[Saved data entries]

****

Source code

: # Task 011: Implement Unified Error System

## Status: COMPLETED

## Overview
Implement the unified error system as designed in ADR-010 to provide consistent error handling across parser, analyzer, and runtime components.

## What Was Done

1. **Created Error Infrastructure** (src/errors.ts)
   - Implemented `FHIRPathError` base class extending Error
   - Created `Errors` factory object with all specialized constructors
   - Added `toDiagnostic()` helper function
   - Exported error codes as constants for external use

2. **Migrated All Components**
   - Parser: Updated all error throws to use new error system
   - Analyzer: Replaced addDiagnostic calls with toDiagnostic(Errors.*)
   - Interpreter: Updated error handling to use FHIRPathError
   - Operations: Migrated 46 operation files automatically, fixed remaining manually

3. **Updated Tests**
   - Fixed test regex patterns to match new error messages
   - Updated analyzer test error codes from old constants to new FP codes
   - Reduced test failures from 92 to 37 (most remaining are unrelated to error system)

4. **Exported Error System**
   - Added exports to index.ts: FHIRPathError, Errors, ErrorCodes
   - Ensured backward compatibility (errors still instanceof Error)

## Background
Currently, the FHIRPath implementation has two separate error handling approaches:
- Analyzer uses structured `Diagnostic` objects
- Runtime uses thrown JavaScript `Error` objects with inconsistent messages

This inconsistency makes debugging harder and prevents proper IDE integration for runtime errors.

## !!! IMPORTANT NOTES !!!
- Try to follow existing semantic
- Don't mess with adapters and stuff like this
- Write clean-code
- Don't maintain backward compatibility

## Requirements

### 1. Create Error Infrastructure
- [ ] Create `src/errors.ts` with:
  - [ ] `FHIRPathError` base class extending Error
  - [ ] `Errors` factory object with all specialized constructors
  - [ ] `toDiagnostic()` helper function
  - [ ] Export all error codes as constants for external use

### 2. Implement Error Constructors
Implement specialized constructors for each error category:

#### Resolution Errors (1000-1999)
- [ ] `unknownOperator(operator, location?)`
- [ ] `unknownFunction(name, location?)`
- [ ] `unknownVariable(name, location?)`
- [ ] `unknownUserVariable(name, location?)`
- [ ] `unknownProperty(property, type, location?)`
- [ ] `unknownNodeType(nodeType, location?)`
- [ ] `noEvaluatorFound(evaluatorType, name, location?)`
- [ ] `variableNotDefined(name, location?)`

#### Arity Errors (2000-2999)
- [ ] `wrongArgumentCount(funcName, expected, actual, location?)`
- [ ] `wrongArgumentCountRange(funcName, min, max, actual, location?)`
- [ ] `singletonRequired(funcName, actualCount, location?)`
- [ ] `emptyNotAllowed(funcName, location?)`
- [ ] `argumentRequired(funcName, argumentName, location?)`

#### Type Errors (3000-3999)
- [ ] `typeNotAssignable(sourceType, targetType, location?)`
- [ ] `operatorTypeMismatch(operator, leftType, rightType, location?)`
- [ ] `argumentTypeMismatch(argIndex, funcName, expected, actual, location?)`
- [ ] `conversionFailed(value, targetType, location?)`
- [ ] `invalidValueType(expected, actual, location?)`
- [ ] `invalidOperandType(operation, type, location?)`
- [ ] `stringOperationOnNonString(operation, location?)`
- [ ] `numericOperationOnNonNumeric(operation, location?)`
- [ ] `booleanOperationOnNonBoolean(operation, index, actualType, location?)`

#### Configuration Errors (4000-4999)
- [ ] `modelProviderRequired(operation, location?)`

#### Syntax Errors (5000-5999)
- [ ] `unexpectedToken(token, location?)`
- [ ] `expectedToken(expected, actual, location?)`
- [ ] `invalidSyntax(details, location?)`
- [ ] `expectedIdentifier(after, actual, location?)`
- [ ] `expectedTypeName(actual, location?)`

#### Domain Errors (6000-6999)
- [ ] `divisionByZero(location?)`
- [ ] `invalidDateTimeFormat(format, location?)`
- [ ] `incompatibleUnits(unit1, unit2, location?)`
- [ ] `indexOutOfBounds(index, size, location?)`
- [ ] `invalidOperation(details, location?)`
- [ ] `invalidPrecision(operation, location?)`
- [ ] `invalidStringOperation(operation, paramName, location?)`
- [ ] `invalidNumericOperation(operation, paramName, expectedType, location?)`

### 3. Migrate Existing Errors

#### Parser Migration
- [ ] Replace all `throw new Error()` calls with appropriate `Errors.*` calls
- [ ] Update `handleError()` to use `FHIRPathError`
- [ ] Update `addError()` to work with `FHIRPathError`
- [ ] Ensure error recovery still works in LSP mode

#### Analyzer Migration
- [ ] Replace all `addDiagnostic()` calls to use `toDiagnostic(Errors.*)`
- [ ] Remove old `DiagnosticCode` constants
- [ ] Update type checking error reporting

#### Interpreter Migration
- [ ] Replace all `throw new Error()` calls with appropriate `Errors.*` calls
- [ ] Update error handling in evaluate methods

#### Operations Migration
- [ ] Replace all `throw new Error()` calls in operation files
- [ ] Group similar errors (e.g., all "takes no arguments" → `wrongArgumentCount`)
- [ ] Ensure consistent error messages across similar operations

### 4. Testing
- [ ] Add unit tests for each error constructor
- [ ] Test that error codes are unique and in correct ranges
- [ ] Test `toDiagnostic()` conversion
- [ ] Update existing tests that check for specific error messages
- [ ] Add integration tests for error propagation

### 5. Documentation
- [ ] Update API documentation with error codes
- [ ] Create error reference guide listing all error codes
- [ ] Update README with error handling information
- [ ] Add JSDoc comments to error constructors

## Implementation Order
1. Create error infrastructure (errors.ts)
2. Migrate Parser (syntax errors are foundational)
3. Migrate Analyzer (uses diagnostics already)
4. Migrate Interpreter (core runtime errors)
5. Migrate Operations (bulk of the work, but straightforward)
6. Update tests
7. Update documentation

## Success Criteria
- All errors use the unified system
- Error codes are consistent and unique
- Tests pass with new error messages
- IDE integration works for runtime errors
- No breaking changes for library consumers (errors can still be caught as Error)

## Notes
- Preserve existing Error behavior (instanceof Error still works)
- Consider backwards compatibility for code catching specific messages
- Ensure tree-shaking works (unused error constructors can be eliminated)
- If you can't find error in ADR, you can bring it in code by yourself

****

§ YOUR GOAL
Retype only the lines above between the line with "2. **Migrated All Components**" and the line with "- Runtime uses", counting those two lines as well, and keep every character as it is.

§ RESPONSE AREA
2. **Migrated All Components**
   - Parser: Updated all error throws to use new error system
   - Analyzer: Replaced addDiagnostic calls with toDiagnostic(Errors.*)
   - Interpreter: Updated error handling to use FHIRPathError
   - Operations: Migrated 46 operation files automatically, fixed remaining manually

3. **Updated Tests**
   - Fixed test regex patterns to match new error messages
   - Updated analyzer test error codes from old constants to new FP codes
   - Reduced test failures from 92 to 37 (most remaining are unrelated to error system)

4. **Exported Error System**
   - Added exports to index.ts: FHIRPathError, Errors, ErrorCodes
   - Ensured backward compatibility (errors still instanceof Error)

## Background
Currently, the FHIRPath implementation has two separate error handling approaches:
- Analyzer uses structured `Diagnostic` objects
- Runtime uses thrown JavaScript `Error` objects with inconsistent messages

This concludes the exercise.